The independent Tax Policy Center said that the
Senate-passed bill would give almost 70% of this year’s tax breaks to
households earning $91,000 or less. In contrast, the Trump-era GOP tax bill
gave nearly half its 2018 reductions to the top 5% of households earning around
$308,000, said the research center, which is run by the liberal-leaning Urban
Institute and Brookings Institution.
Yet keeping Democrats united won’t get easier as the
party tries advancing the rest of it’s agenda. There are fault lines within the
party over priorities like immigration, health care and taxes.

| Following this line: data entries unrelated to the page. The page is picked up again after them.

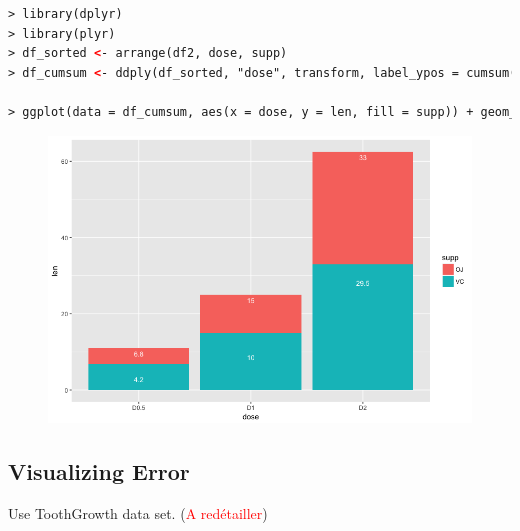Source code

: \begin{lstlisting}[language=html]
> library(dplyr)
> library(plyr)
> df_sorted <- arrange(df2, dose, supp)
> df_cumsum <- ddply(df_sorted, "dose", transform, label_ypos = cumsum(len))

> ggplot(data = df_cumsum, aes(x = dose, y = len, fill = supp)) + geom_bar(stat = "identity") + geom_text(aes(label = len, y = label_ypos), vjust = 1.6, color = "white", size = 3.5)
\end{lstlisting}
\begin{figure}[H]\begin{center}\includegraphics[scale=1 ]{ilu/bg136.png}\end{center}\end{figure}

\subsection{Visualizing Error}
Use ToothGrowth data set. (\textcolor{red}{A redétailler})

At some point it seems likely that progressives will
draw their own lines in the sand. They are already demanding that the party
revisit the minimum-wage boost, and amid all this Republicans are already
demonstrating they are ready to pounce.
The American Action Network, tied to House GOP
leaders, said it’s launched digital ads in mostly moderate districts calling
the relief bill “a freight train of frivolous spending to bankroll their
liberal cronies.”
The bill passed the Senate under budget rules that
prevented Republicans from launching filibusters, which require 60 votes for
most measures. That process won’t be available for much legislation moving
forward, but either way any Democratic Senate defections will make most bills
there non-starters.
Even with their procedural advantage, Democrats’ avenue to victory in the Senate was pockmarked with delays. Sen. Ron Johnson, R-Wis., forced clerks to spend nearly 11 hours reading the entire 628-page bill; negotiations with Manchin over jobless benefits lasted around nine hours; and votes on three dozen amendments, virtually all fated in advance to lose, took about 12 hours more.